The Mudcat Café TM
Thread #16353   Message #1301523
Posted By: GUEST,Philippa
20-Oct-04 - 06:24 AM
Thread Name: Albania folk music
Subject: RIP Anita Bitri Prapaniku, Albanian singer
RIP Anita Bitri Prapaniku, Albanian singer

http://www.nytimes.com/2004/10/20/nyregion/20dead.html
Published: October 20, 2004 in the New York Times newspaper

"Weeks Before Detectors Become Law, Fumes Kill Singer and Family"
By SHAILA K. DEWAN

well-known Albanian singer, her 7-year-old daughter and her mother were found dead in their home on Staten Island yesterday morning, victims of carbon monoxide poisoning, the authorities said.

Their deaths came as New Yorkers fired up their heaters against the season's first chill, and less than two weeks before a city law requiring carbon monoxide detectors in residences will go into effect. The house, where mother and child slept in the dormered attic bedroom, had a very high level of carbon monoxide, a Fire Department spokesman said - four or five times the amount that would prompt firefighters to order an evacuation.
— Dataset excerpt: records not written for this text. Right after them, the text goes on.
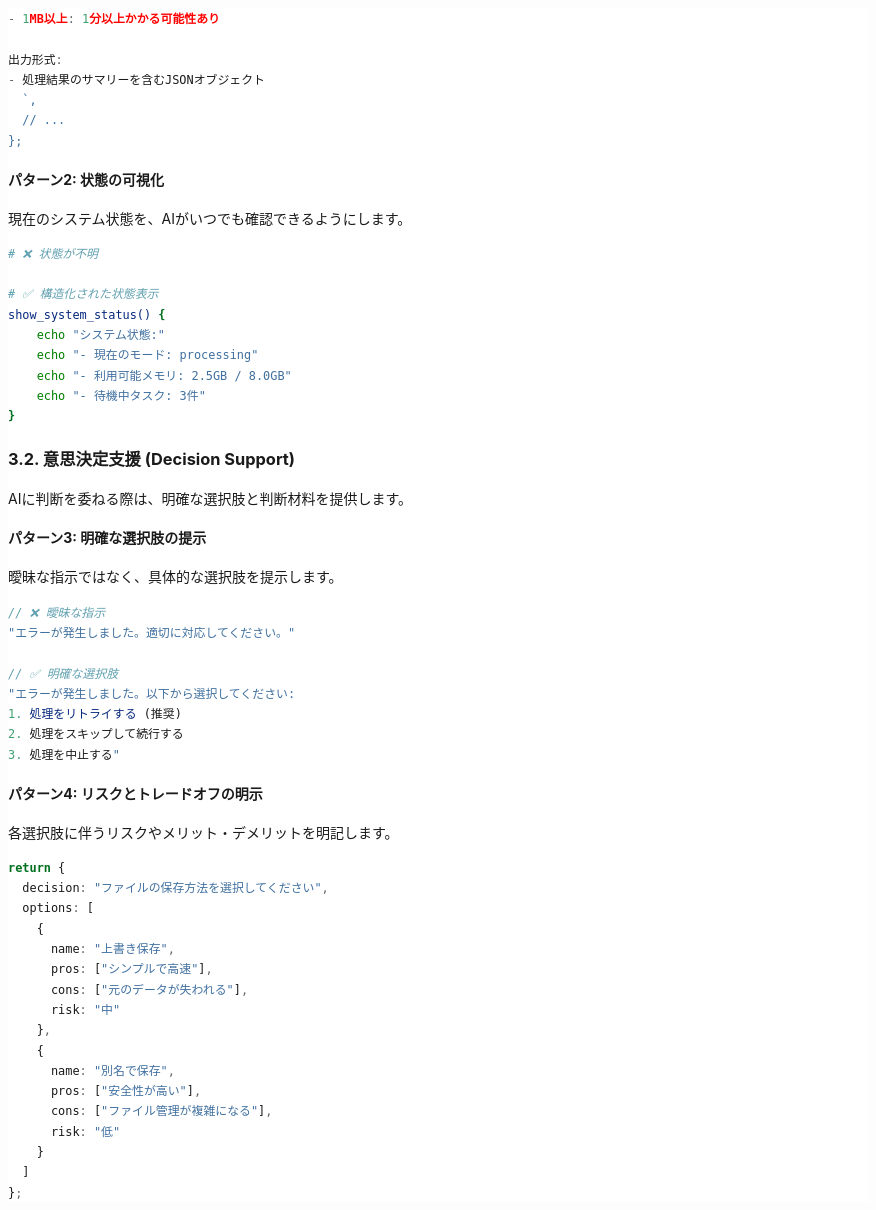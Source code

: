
 ```typescript
- 1MB以上: 1分以上かかる可能性あり

出力形式:
- 処理結果のサマリーを含むJSONオブジェクト
  `,
  // ...
};
```

#### パターン2: 状態の可視化

現在のシステム状態を、AIがいつでも確認できるようにします。

```bash
# ❌ 状態が不明

# ✅ 構造化された状態表示
show_system_status() {
    echo "システム状態:"
    echo "- 現在のモード: processing"
    echo "- 利用可能メモリ: 2.5GB / 8.0GB"
    echo "- 待機中タスク: 3件"
}
```

### 3.2. 意思決定支援 (Decision Support)

AIに判断を委ねる際は、明確な選択肢と判断材料を提供します。

#### パターン3: 明確な選択肢の提示

曖昧な指示ではなく、具体的な選択肢を提示します。

```typescript
// ❌ 曖昧な指示
"エラーが発生しました。適切に対応してください。"

// ✅ 明確な選択肢
"エラーが発生しました。以下から選択してください:
1. 処理をリトライする (推奨)
2. 処理をスキップして続行する
3. 処理を中止する"
```

#### パターン4: リスクとトレードオフの明示

各選択肢に伴うリスクやメリット・デメリットを明記します。

```typescript
return {
  decision: "ファイルの保存方法を選択してください",
  options: [
    {
      name: "上書き保存",
      pros: ["シンプルで高速"],
      cons: ["元のデータが失われる"],
      risk: "中"
    },
    {
      name: "別名で保存",
      pros: ["安全性が高い"],
      cons: ["ファイル管理が複雑になる"],
      risk: "低"
    }
  ]
};
```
A spokeswoman for the Department of Buildings said that the exact cause of the carbon monoxide buildup was still under investigation, but that it appeared to be related to a new patio that friends said had been poured in recent months. The vents for the basement furnace had been covered with plastic bags to keep the wet concrete out, said the spokeswoman, Ilyse Fink.

The new law will require detectors for carbon monoxide - a deadly, odorless gas - in virtually all residences beginning Nov. 1, with exceptions for the few that do not use fossil-fuel-burning heaters. Before yesterday, there had been four accidental carbon monoxide deaths in the city this year.

Neighbors and friends gathered outside the family's pink stucco house on Ocean Avenue in the cold drizzle yesterday, many of them trying to comprehend the magnitude of the loss, some already planning how to raise money to send the bodies of the singer, Anita Bitri Prapaniku, 36, her daughter, Sibora Nini, and her mother, Hasbije Bitri, 60, to Albania to be buried. The singer had lost her husband to cancer only a few months earlier, friends said.

Many in the crowd were Albanian musicians who often accompanied Ms. Bitri (she was best known by her maiden name). Their children had played with her daughter, a second grader at a nearby public school.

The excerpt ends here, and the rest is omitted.